First learn computer science and all the theory.
Next develop a programming style.
Then forget all that and just hack.
(George Carrette)
Coding Style used in Smalltalk/X Classes
Contents
This document describes the coding style and conventions
used in Smalltalk/X's class library.
The author is aware of the fact, that coding style is a very personal
matter and should not be enforced by dictators.
However, it is useful to follow some rules, to enable other programmers
an easier entry into the system. Also, there exist tools which extract
useful information and can format neat documents if you follow those rules
in your classes. Thus, when its about time to deliver a documentation
on your project, a whole bunch of work done for free ...
Experienced Smalltalk programmers may want to skip this document.
If you have any suggestions or additions on this theme, let me know about it.
I admit that some of Smalltalk/X's code does not follow those guidelines:
some code is very old and the author(s) of the code have matured as we all do.
Bad code is and will be refactored, whenever we encounter it.
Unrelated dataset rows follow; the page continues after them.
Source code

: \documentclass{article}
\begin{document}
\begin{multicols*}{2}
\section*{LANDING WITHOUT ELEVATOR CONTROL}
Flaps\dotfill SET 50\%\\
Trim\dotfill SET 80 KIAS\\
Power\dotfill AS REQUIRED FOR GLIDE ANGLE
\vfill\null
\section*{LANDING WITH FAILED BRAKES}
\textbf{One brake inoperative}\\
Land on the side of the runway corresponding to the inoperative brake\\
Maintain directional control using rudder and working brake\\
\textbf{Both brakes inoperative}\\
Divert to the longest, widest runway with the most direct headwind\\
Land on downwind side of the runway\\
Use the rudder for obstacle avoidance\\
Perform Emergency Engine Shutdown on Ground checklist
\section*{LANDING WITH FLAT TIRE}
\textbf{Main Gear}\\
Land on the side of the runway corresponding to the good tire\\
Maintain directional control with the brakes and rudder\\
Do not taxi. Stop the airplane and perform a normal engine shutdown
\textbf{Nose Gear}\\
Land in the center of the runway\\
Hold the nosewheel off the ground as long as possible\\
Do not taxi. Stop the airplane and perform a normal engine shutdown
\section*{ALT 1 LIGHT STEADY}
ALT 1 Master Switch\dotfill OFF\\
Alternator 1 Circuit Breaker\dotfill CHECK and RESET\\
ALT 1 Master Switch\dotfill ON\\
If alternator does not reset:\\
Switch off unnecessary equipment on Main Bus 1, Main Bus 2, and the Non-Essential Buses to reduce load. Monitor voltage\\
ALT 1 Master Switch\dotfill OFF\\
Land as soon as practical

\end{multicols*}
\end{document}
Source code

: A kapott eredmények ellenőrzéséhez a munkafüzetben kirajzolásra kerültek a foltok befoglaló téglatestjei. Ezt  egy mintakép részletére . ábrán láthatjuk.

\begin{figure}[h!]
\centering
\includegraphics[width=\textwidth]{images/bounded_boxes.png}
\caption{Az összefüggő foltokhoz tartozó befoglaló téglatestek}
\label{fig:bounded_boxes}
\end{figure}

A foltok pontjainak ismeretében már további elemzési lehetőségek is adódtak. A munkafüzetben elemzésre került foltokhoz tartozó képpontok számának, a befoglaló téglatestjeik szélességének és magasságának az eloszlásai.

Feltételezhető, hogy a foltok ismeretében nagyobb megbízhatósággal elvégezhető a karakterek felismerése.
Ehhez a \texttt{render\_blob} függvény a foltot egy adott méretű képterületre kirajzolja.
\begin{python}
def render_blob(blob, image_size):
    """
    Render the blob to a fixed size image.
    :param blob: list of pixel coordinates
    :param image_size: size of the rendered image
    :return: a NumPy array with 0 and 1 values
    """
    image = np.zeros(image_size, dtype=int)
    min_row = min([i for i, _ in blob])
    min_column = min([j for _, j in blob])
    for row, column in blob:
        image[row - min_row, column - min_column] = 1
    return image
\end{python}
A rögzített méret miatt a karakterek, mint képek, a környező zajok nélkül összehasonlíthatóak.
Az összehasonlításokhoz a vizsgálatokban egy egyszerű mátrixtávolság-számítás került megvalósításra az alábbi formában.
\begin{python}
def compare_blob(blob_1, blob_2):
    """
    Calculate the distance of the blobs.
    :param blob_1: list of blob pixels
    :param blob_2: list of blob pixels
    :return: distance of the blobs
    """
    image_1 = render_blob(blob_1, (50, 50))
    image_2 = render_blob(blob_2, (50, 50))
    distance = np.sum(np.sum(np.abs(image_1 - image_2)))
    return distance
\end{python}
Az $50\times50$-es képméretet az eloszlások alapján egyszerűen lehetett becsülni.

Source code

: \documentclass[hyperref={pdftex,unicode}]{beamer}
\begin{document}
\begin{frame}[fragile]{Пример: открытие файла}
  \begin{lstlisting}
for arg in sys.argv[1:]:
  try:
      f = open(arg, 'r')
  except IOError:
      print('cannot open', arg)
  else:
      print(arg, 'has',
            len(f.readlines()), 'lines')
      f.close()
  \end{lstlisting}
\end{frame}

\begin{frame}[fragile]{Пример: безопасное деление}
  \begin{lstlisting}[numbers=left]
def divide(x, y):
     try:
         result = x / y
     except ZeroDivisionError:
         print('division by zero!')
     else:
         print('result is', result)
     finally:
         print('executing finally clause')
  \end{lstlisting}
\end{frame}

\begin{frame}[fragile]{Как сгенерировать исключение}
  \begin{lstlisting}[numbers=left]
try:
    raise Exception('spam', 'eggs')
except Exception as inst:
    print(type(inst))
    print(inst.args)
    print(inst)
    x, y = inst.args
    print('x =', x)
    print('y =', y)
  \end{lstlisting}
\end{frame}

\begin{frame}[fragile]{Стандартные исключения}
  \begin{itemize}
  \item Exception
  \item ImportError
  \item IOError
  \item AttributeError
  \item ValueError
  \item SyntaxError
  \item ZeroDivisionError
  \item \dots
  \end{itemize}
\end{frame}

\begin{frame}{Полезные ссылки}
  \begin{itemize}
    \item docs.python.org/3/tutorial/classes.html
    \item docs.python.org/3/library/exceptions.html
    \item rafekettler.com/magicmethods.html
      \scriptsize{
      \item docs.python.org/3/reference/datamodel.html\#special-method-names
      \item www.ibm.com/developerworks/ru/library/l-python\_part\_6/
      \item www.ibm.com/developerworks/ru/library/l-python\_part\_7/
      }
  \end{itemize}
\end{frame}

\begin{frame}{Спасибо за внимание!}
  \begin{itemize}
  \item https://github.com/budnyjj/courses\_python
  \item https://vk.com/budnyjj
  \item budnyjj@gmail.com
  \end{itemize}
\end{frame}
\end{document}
In Smalltalk/X, every class contains a method category called
"documentation" in its class protocol.
You will find at least two methods named
#version and #documentation there:
The #version method
The #version methods comment consists of a single
version line - this is created automatically by the source code
control system (RCS or SCCS).
NEVER manually change this string in the browser
- ST/X depends on it,
in order to be able to extract a classes correct source
code from the source repository.
If you report an error (to eXept),
this string should be used to identify the exact version of the class.
The #documentation method
The #documentation methods comment describes the class, its uses
and (if of public interest) its instance and classvariables.
In many classes, you will find an addition #examples method.
This will contain a comment giving typical uses
(often ready to select & doIt).
These methods consist of comments only; they are not meant to be executed.
(actually, if evaluated, they will return the receiver; since empty methods
are semantically equivalent to a '^ self' method).
The
SystemBrowser
automatically shows the documentation text
(found either in the "documentation" method or in the class comment)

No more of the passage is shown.